◆ **PROBLEM TO SOLVE**:
For this exercise, transcribe all of the records exactly as given.

◆ **DATA UNDER STUDY**:

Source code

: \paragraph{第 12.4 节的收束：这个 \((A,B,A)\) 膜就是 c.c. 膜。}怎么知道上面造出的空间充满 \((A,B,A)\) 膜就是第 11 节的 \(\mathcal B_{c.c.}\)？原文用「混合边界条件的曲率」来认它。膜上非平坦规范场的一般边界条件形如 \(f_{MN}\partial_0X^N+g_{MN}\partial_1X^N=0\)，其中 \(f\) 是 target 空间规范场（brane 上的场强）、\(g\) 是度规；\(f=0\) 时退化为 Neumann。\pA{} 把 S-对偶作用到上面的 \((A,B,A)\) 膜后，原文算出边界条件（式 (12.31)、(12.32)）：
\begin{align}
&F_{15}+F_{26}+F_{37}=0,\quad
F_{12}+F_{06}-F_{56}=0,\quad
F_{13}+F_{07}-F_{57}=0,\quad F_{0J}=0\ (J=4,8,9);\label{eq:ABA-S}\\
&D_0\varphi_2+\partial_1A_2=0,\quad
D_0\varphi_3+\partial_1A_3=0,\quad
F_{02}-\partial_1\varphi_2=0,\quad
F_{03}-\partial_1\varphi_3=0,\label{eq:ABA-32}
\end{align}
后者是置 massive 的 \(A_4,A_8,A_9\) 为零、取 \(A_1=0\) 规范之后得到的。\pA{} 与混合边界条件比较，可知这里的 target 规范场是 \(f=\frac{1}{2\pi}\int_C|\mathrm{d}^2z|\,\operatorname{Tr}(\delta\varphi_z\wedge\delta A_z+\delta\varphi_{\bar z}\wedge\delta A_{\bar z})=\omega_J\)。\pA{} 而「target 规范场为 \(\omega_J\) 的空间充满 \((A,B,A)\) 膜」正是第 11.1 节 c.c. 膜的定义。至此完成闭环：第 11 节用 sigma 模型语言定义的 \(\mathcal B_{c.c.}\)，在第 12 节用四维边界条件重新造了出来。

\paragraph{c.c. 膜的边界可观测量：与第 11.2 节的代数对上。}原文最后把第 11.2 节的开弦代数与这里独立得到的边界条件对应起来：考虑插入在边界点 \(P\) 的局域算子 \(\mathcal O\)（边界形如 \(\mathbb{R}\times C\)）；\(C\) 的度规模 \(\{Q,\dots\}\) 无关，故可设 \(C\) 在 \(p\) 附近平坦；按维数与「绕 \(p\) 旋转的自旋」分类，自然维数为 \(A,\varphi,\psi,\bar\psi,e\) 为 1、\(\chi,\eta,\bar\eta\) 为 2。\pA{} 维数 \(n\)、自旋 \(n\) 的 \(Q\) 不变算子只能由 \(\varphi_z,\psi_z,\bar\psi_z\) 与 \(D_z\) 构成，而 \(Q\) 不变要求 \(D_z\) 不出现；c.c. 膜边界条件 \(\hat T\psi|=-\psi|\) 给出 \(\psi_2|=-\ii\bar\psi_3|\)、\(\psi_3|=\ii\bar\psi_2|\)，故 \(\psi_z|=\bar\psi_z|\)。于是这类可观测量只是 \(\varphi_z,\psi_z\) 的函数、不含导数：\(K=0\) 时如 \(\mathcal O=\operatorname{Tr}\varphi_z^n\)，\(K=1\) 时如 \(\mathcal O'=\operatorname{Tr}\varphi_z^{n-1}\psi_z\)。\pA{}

◆ **EXERCISE SOLUTION**:
Source code

: \paragraph{第 12.4 节的收束：这个 \((A,B,A)\) 膜就是 c.c. 膜。}怎么知道上面造出的空间充满 \((A,B,A)\) 膜就是第 11 节的 \(\mathcal B_{c.c.}\)？原文用「混合边界条件的曲率」来认它。膜上非平坦规范场的一般边界条件形如 \(f_{MN}\partial_0X^N+g_{MN}\partial_1X^N=0\)，其中 \(f\) 是 target 空间规范场（brane 上的场强）、\(g\) 是度规；\(f=0\) 时退化为 Neumann。\pA{} 把 S-对偶作用到上面的 \((A,B,A)\) 膜后，原文算出边界条件（式 (12.31)、(12.32)）：
\begin{align}
&F_{15}+F_{26}+F_{37}=0,\quad
F_{12}+F_{06}-F_{56}=0,\quad
F_{13}+F_{07}-F_{57}=0,\quad F_{0J}=0\ (J=4,8,9);\label{eq:ABA-S}\\
&D_0\varphi_2+\partial_1A_2=0,\quad
D_0\varphi_3+\partial_1A_3=0,\quad
F_{02}-\partial_1\varphi_2=0,\quad
F_{03}-\partial_1\varphi_3=0,\label{eq:ABA-32}
\end{align}
后者是置 massive 的 \(A_4,A_8,A_9\) 为零、取 \(A_1=0\) 规范之后得到的。\pA{} 与混合边界条件比较，可知这里的 target 规范场是 \(f=\frac{1}{2\pi}\int_C|\mathrm{d}^2z|\,\operatorname{Tr}(\delta\varphi_z\wedge\delta A_z+\delta\varphi_{\bar z}\wedge\delta A_{\bar z})=\omega_J\)。\pA{} 而「target 规范场为 \(\omega_J\) 的空间充满 \((A,B,A)\) 膜」正是第 11.1 节 c.c. 膜的定义。至此完成闭环：第 11 节用 sigma 模型语言定义的 \(\mathcal B_{c.c.}\)，在第 12 节用四维边界条件重新造了出来。

\paragraph{c.c. 膜的边界可观测量：与第 11.2 节的代数对上。}原文最后把第 11.2 节的开弦代数与这里独立得到的边界条件对应起来：考虑插入在边界点 \(P\) 的局域算子 \(\mathcal O\)（边界形如 \(\mathbb{R}\times C\)）；\(C\) 的度规模 \(\{Q,\dots\}\) 无关，故可设 \(C\) 在 \(p\) 附近平坦；按维数与「绕 \(p\) 旋转的自旋」分类，自然维数为 \(A,\varphi,\psi,\bar\psi,e\) 为 1、\(\chi,\eta,\bar\eta\) 为 2。\pA{} 维数 \(n\)、自旋 \(n\) 的 \(Q\) 不变算子只能由 \(\varphi_z,\psi_z,\bar\psi_z\) 与 \(D_z\) 构成，而 \(Q\) 不变要求 \(D_z\) 不出现；c.c. 膜边界条件 \(\hat T\psi|=-\psi|\) 给出 \(\psi_2|=-\ii\bar\psi_3|\)、\(\psi_3|=\ii\bar\psi_2|\)，故 \(\psi_z|=\bar\psi_z|\)。于是这类可观测量只是 \(\varphi_z,\psi_z\) 的函数、不含导数：\(K=0\) 时如 \(\mathcal O=\operatorname{Tr}\varphi_z^n\)，\(K=1\) 时如 \(\mathcal O'=\operatorname{Tr}\varphi_z^{n-1}\psi_z\)。\pA{}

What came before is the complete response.